# Problem to solve
When you reply, transcribe every line of the data below exactly.

**** Data shown

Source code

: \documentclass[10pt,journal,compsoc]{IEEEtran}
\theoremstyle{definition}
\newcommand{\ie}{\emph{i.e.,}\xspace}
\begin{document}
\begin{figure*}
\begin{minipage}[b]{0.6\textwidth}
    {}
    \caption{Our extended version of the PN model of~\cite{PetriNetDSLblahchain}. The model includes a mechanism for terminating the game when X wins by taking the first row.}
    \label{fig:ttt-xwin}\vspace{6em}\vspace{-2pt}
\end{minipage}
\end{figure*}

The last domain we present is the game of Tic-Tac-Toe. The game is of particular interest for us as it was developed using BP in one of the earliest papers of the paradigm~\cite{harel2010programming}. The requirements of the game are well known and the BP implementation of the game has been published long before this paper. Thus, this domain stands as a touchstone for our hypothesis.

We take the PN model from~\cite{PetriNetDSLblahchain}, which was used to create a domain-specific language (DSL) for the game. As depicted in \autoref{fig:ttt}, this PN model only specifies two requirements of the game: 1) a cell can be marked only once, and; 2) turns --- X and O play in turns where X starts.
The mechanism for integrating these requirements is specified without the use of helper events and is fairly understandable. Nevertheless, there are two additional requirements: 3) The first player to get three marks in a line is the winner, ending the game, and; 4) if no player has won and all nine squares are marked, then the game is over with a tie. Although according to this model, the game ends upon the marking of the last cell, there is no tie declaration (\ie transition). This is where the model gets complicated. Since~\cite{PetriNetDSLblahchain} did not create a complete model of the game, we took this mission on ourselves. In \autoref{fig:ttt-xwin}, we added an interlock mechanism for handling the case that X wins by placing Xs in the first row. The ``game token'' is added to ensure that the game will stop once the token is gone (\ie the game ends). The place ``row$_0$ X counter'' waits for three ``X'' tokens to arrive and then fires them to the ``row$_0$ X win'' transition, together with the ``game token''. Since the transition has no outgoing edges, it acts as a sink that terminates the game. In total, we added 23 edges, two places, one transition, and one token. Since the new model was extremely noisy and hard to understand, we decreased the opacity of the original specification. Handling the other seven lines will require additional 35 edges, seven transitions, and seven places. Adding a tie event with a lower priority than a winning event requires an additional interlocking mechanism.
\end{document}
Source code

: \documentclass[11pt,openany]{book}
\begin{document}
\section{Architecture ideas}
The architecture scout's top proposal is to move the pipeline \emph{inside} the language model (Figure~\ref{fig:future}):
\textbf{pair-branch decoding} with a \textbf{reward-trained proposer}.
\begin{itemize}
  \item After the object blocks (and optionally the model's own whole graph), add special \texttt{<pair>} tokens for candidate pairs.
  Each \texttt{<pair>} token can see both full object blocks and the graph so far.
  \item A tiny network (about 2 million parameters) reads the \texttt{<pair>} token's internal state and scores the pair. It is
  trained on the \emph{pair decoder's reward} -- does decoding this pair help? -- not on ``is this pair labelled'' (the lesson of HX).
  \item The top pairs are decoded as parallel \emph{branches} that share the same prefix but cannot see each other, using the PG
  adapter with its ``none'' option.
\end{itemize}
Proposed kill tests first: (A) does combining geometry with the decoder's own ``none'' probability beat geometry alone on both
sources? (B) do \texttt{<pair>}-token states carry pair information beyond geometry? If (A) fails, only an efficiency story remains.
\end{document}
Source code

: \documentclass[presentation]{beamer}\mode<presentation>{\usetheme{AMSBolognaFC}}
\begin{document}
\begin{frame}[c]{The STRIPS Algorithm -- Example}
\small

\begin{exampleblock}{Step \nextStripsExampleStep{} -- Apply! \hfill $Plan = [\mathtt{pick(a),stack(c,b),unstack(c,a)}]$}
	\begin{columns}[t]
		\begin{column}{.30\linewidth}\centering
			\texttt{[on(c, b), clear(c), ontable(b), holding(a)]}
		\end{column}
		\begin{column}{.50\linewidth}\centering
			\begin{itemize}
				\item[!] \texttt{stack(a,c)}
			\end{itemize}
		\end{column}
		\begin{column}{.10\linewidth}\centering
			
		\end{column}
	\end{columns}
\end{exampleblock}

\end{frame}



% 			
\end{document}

********

# Final answer
Source code

: \documentclass[10pt,journal,compsoc]{IEEEtran}
\theoremstyle{definition}
\newcommand{\ie}{\emph{i.e.,}\xspace}
\begin{document}
\begin{figure*}
\begin{minipage}[b]{0.6\textwidth}
    {}
    \caption{Our extended version of the PN model of~\cite{PetriNetDSLblahchain}. The model includes a mechanism for terminating the game when X wins by taking the first row.}
    \label{fig:ttt-xwin}\vspace{6em}\vspace{-2pt}
\end{minipage}
\end{figure*}

The last domain we present is the game of Tic-Tac-Toe. The game is of particular interest for us as it was developed using BP in one of the earliest papers of the paradigm~\cite{harel2010programming}. The requirements of the game are well known and the BP implementation of the game has been published long before this paper. Thus, this domain stands as a touchstone for our hypothesis.

We take the PN model from~\cite{PetriNetDSLblahchain}, which was used to create a domain-specific language (DSL) for the game. As depicted in \autoref{fig:ttt}, this PN model only specifies two requirements of the game: 1) a cell can be marked only once, and; 2) turns --- X and O play in turns where X starts.
The mechanism for integrating these requirements is specified without the use of helper events and is fairly understandable. Nevertheless, there are two additional requirements: 3) The first player to get three marks in a line is the winner, ending the game, and; 4) if no player has won and all nine squares are marked, then the game is over with a tie. Although according to this model, the game ends upon the marking of the last cell, there is no tie declaration (\ie transition). This is where the model gets complicated. Since~\cite{PetriNetDSLblahchain} did not create a complete model of the game, we took this mission on ourselves. In \autoref{fig:ttt-xwin}, we added an interlock mechanism for handling the case that X wins by placing Xs in the first row. The ``game token'' is added to ensure that the game will stop once the token is gone (\ie the game ends). The place ``row$_0$ X counter'' waits for three ``X'' tokens to arrive and then fires them to the ``row$_0$ X win'' transition, together with the ``game token''. Since the transition has no outgoing edges, it acts as a sink that terminates the game. In total, we added 23 edges, two places, one transition, and one token. Since the new model was extremely noisy and hard to understand, we decreased the opacity of the original specification. Handling the other seven lines will require additional 35 edges, seven transitions, and seven places. Adding a tie event with a lower priority than a winning event requires an additional interlocking mechanism.
\end{document}
Source code

: \documentclass[11pt,openany]{book}
\begin{document}
\section{Architecture ideas}
The architecture scout's top proposal is to move the pipeline \emph{inside} the language model (Figure~\ref{fig:future}):
\textbf{pair-branch decoding} with a \textbf{reward-trained proposer}.
\begin{itemize}
  \item After the object blocks (and optionally the model's own whole graph), add special \texttt{<pair>} tokens for candidate pairs.
  Each \texttt{<pair>} token can see both full object blocks and the graph so far.
  \item A tiny network (about 2 million parameters) reads the \texttt{<pair>} token's internal state and scores the pair. It is
  trained on the \emph{pair decoder's reward} -- does decoding this pair help? -- not on ``is this pair labelled'' (the lesson of HX).
  \item The top pairs are decoded as parallel \emph{branches} that share the same prefix but cannot see each other, using the PG
  adapter with its ``none'' option.
\end{itemize}
Proposed kill tests first: (A) does combining geometry with the decoder's own ``none'' probability beat geometry alone on both
sources? (B) do \texttt{<pair>}-token states carry pair information beyond geometry? If (A) fails, only an efficiency story remains.
\end{document}
Source code

: \documentclass[presentation]{beamer}\mode<presentation>{\usetheme{AMSBolognaFC}}
\begin{document}
\begin{frame}[c]{The STRIPS Algorithm -- Example}
\small

\begin{exampleblock}{Step \nextStripsExampleStep{} -- Apply! \hfill $Plan = [\mathtt{pick(a),stack(c,b),unstack(c,a)}]$}
	\begin{columns}[t]
		\begin{column}{.30\linewidth}\centering
			\texttt{[on(c, b), clear(c), ontable(b), holding(a)]}
		\end{column}
		\begin{column}{.50\linewidth}\centering
			\begin{itemize}
				\item[!] \texttt{stack(a,c)}
			\end{itemize}
		\end{column}
		\begin{column}{.10\linewidth}\centering
			
		\end{column}
	\end{columns}
\end{exampleblock}

\end{frame}



% 			
\end{document}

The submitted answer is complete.